Exausto de cansaço, queria sentar-me junto de uma estrada próxima, mas a pastora convidou-me a continuar o caminho. Percorrido mais um curto trajeto, encontrei-me num vasto pátio rodeado de pórticos, em cuja extremidade havia uma igreja. Então dei-me conta de que quatro quintos daqueles animais se tinham tornado cordeiros. Depois o seu número tornou-se muitíssimo grande. Naquele momento apareceram vários pastores para os guardar.
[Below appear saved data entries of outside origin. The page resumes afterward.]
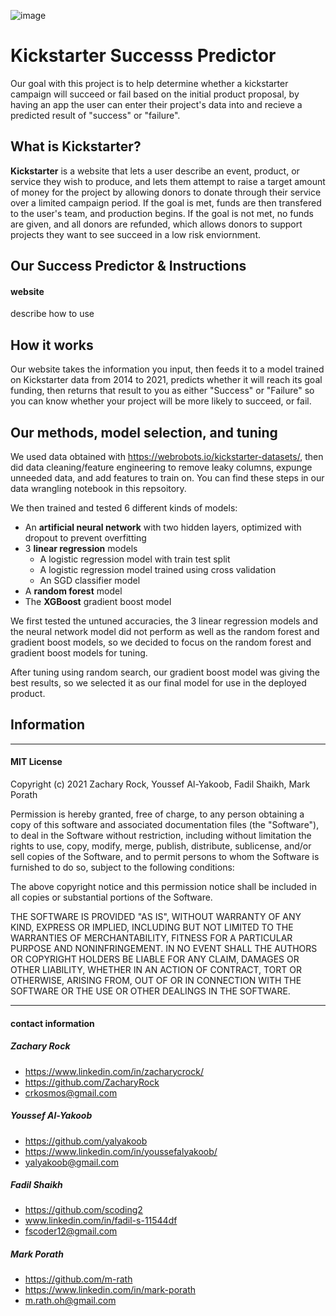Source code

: ![image](tq0sfld-kickstarter-logo-green.png)

# Kickstarter Successs Predictor

Our goal with this project is to help determine whether a kickstarter campaign will succeed or fail based on the initial product proposal, by having an app the user can enter their project's data into and recieve a predicted result of "success" or "failure".

## What is Kickstarter?

**Kickstarter** is a website that lets a user describe an event, product, or service they wish to produce, and lets them attempt to raise a target amount of money for the project by allowing donors to donate through their service over a limited campaign period.  If the goal is met, funds are then transfered to the user's team, and production begins.  If the goal is not met, no funds are given, and all donors are refunded, which allows donors to support projects they want to see succeed in a low risk enviornment.

## Our Success Predictor & Instructions

#### website 

describe how to use

## How it works

Our website takes the information you input, then feeds it to a model trained on Kickstarter data from 2014 to 2021, predicts whether it will reach its goal funding, then returns that result to you as either "Success" or "Failure" so you can know whether your project will be more likely to succeed, or fail.

## Our methods, model selection, and tuning

We used data obtained with https://webrobots.io/kickstarter-datasets/, then did data cleaning/feature engineering to remove leaky columns, expunge unneeded data, and add features to train on.  You can find these steps in our data wrangling notebook in this repsoitory.

We then trained and tested 6 different kinds of models:

* An **artificial neural network** with two hidden layers, optimized with dropout to prevent overfitting
* 3 **linear regression** models
    * A logistic regression model with train test split
    * A logistic regression model trained using cross validation
    * An SGD classifier model
* A **random forest** model
* The **XGBoost** gradient boost model

We first tested the untuned accuracies, the 3 linear regression models and the neural network model did not perform as well as the random forest and gradient boost models, so we decided to focus on the random forest and gradient boost models for tuning.

After tuning using random search, our gradient boost model was giving the best results, so we selected it as our final model for use in the deployed product.

## Information

---

#### MIT License

Copyright (c) 2021 Zachary Rock, Youssef Al-Yakoob, Fadil Shaikh, Mark Porath

Permission is hereby granted, free of charge, to any person obtaining a copy
of this software and associated documentation files (the "Software"), to deal
in the Software without restriction, including without limitation the rights
to use, copy, modify, merge, publish, distribute, sublicense, and/or sell
copies of the Software, and to permit persons to whom the Software is
furnished to do so, subject to the following conditions:

The above copyright notice and this permission notice shall be included in all
copies or substantial portions of the Software.

THE SOFTWARE IS PROVIDED "AS IS", WITHOUT WARRANTY OF ANY KIND, EXPRESS OR
IMPLIED, INCLUDING BUT NOT LIMITED TO THE WARRANTIES OF MERCHANTABILITY,
FITNESS FOR A PARTICULAR PURPOSE AND NONINFRINGEMENT. IN NO EVENT SHALL THE
AUTHORS OR COPYRIGHT HOLDERS BE LIABLE FOR ANY CLAIM, DAMAGES OR OTHER
LIABILITY, WHETHER IN AN ACTION OF CONTRACT, TORT OR OTHERWISE, ARISING FROM,
OUT OF OR IN CONNECTION WITH THE SOFTWARE OR THE USE OR OTHER DEALINGS IN THE
SOFTWARE.

---

#### contact information

##### Zachary Rock

* https://www.linkedin.com/in/zacharycrock/
* https://github.com/ZacharyRock
* crkosmos@gmail.com

##### Youssef Al-Yakoob

* https://github.com/yalyakoob
* https://www.linkedin.com/in/youssefalyakoob/
* yalyakoob@gmail.com

##### Fadil Shaikh

* https://github.com/scoding2
* www.linkedin.com/in/fadil-s-11544df
* fscoder12@gmail.com


##### Mark Porath

* https://github.com/m-rath
* https://www.linkedin.com/in/mark-porath
* m.rath.oh@gmail.com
Mas ficavam pouco tempo e logo se iam embora. Então sucedeu uma coisa maravilhosa. Muitos cordeiros tornavam-se pastores que crescendo cuidavam dos outros. Eu queria ir-me embora, mas a pastora convidou-me a olhar para o sul. «Olha à tua volta, disse-me, e olhei de novo. Então vi uma majestosa e a alta igreja. No interior da mesma havia uma faixa branca, em que estava escrito em caracteres cubitais: Hic domus mea, inde gloria mea (Aqui está minha casa, daí minha glória). Por isso, quando entramos na Basílica de Maria Auxiliadora, entramos no sonho de Dom Bosco. Que pede que seja o «nosso» sonho.

Fonte: Agenzia Info Salesiana (ANS)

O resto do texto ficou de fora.